Dua bersaudara ini (karena sama-sama bercita-cita menumpas sistem demokrasi) masuk ke Indonesia saling mendukung dan menopang dengan berbagai cara. IM dengan ideologi tarbiyahnya yang kemudian menjelma menjadi partai berbasis Islam sedangkan HT tetap dengan pendiriannya, anti demokrasi sehingga tetap mengibarkan bendera khilafah yakni Hizbut Tahrir Indonesia (HTI) sebagai perlawanan terhadap kekuatan Barat. Karena lantang menyuarakan anti pemerintah dan anti demokrasi maka dengan cepat pemerintah membubarkan HTI dan menjadikannya sebagai partai terlarang sebagaimana PKI.
Gulung tikarnya HTI tidak serta merta pengasong khilafah padam dan mati. Disamping tokoh dan pendukungnya yang sangat fanatik dan militan dengan gerakan bawah tanah dan tersembunyi, ormas ini masih punya nyawa dinegeri ini karena faktanya pendukung dan tokohnya masih lantang berteriak dan koar-koar menghujat pemerintah sebagai penjelmaan Fir'aun. Pemerintah dituding menerapkan sistem kafir dengan model provokasi klasiknya yakni pemerintah anti ulama dan anti Islam. Walau suara HTI pasang surut ibarat orang yang tenggelam atau "kelelep" namun kekuatan mereka masih ada dan wajib untuk diwaspadai.
Padamnya HTI bukan berarti sirnanya pengasong khilafah. Karena saudaranya telah tenggelam maka simpatisan partai Tarbiyah semakin ganas dan beringas. Berbagai isu dan provokasi untuk menurunkan Jokowi kian lantang. Isu anti Islam, anti ulama dan sekarang santer isu PKI dengan modus penganiayaan terhadap kiai dan tokoh NU. Fokus utamanya adalah menurunkan kepercayaan rakyat terhadap pemerintah. Ditambah celaan dan hinaan kepada Presiden dan ulama moderat diberbagai media tak pernah surut. Hal ini merupakan kejahatan dan kebiadaban yang sangat nyata.
Dengan upaya menurunkan wibawa pemerintah maka partai Islam pengasong khilafah diharapkan mendapat banyak simpati. Ketakutan rakyat terhadap PKI yang terus digoreng membangkitkan memori kejahatan PKI dimasa lalu. Walhasil, partai pengusung khilafah semakin solid dan memiliki kekuatan untuk menjadi pemenang dinegeri ini.
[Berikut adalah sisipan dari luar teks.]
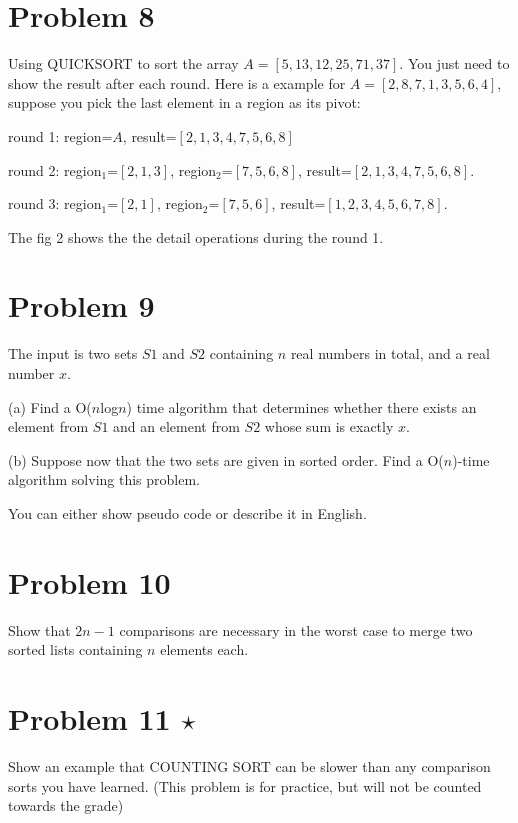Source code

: \documentclass{article}
\begin{document}
\section*{Problem 8}
Using QUICKSORT to sort the array $A=[5, 13, 12, 25, 71, 37]$. You just need to show the result after each round. Here is a example for $A=[2, 8, 7, 1, 3, 5, 6, 4]$, suppose you pick the last element in a region as its pivot:

round 1: region=$A$, result=$[2, 1, 3, 4, 7, 5, 6, 8]$

round 2: region$_1$=$[2, 1, 3]$, region$_2$=$[7, 5, 6, 8]$, result=$[2, 1, 3, 4, 7, 5, 6, 8]$. 

round 3: region$_1$=$[2,1]$, region$_2$=$[7, 5, 6]$, result=$[1, 2, 3, 4, 5, 6, 7, 8]$.

The fig 2 shows the the detail operations during the round 1.

%

\section*{Problem 9}
The input is two sets $S1$ and $S2$ containing $n$ real numbers in total, and a real number $x$.

(a) Find a O($n$log$n$) time algorithm that determines whether there exists an element from $S1$ and an element from $S2$ whose sum is exactly $x$.

(b) Suppose now that the two sets are given in sorted order. Find a O($n$)-time algorithm solving this problem.

You can either show pseudo code or describe it in English.

\section*{Problem 10}
Show that $2n-1$ comparisons are necessary in the worst case to merge
two sorted lists containing $n$ elements each.


%

\section*{Problem 11 $\star$}
Show an example that COUNTING SORT can be slower than any comparison sorts you have learned. (This problem is for practice,  but will not be counted towards the grade)
\end{document}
NU dan ormas moderat merupakan batu sandungan bagi mereka karena hanya NU dan ormas moderat yang sangat konsisten menjaga NKRI dengan sistem demokrasi Pancasilanya. Untuk mencari mangsa dari kalangan Nahdliyin, tidak lain kecuali penetrasi ideologi yaitu menjadi NU sementara atau mendadak NU agar agenda globalnya dapat berjalan mulus. Antek khilafah ikut yasinan, ikut maulidan dan mendadak simpati dengan NU ketika kiai atau tokoh NU dianiaya. Pola klasiknya yakni menipu masyarakat bahwa yang menganiaya adalah PKI.
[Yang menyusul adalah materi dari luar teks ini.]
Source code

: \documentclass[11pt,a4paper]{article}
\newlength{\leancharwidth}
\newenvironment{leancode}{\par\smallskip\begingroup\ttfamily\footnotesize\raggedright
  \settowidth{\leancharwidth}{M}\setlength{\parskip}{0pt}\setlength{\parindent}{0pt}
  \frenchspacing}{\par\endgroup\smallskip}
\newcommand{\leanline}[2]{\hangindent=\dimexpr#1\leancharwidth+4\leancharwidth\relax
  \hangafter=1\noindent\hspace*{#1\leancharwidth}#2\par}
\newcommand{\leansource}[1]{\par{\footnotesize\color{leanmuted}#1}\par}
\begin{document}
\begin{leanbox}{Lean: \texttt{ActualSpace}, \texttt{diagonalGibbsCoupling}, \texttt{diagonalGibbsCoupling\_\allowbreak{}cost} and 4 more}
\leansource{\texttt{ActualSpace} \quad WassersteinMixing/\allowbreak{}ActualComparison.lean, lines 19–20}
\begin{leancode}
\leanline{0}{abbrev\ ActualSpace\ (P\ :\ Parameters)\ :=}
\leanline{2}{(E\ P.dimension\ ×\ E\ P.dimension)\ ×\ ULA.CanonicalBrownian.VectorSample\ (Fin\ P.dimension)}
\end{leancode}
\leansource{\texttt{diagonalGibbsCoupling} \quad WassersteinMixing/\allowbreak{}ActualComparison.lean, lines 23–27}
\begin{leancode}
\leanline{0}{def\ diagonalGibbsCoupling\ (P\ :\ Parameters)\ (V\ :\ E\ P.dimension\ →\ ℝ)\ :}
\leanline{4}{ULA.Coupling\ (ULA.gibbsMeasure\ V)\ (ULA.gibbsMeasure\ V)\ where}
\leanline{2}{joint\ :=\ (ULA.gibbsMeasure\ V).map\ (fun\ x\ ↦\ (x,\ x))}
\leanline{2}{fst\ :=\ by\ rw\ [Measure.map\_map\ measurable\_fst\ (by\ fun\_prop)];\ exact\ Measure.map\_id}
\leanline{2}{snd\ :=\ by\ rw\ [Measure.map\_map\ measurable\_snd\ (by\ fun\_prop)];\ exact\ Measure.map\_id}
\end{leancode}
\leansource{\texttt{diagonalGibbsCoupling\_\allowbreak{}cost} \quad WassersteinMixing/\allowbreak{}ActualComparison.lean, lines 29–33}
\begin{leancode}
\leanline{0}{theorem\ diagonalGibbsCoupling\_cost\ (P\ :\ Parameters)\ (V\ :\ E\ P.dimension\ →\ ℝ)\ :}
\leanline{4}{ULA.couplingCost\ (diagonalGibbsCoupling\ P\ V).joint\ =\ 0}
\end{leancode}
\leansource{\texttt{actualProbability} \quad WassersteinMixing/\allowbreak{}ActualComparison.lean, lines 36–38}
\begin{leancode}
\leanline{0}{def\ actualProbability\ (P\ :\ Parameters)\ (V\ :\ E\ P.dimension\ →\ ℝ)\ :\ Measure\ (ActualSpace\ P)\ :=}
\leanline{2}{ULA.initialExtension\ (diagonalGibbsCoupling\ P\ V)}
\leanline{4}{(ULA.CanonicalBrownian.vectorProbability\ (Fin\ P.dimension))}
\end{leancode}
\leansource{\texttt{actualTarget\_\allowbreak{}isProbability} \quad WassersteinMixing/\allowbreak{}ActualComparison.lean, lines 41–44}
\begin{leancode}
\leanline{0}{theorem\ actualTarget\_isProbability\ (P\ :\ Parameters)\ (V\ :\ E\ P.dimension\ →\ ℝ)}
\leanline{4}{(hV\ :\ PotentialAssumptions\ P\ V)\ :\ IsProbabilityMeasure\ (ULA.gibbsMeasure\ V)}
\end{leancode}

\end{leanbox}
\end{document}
Dalam kondisi darurat seperti ini, NU benar-benar diuji kesetiaannya terhadap NKRI. Tiada lain, NU harus kuat lahir batin dalam menghadang ideologi radikal ini. Paling tidak, tiga kekuatan besar berhimpun dalam barisan khilafah yakni ideologi Wahabi, HTI dan IM. Konspirasi tiga serangkai untuk menghancurkan NU dan NKRI.
Wahabi dengan provokasi bid'ah dan menggoyang amaliyah Aswaja, HTI dengan provokasi rezim kafir dan IM dengan partai Islamnya mencari kekuatan suara untuk menang dalam sistem pemerintahan. Saling bahu membahu untuk melumat NU dan NKRI.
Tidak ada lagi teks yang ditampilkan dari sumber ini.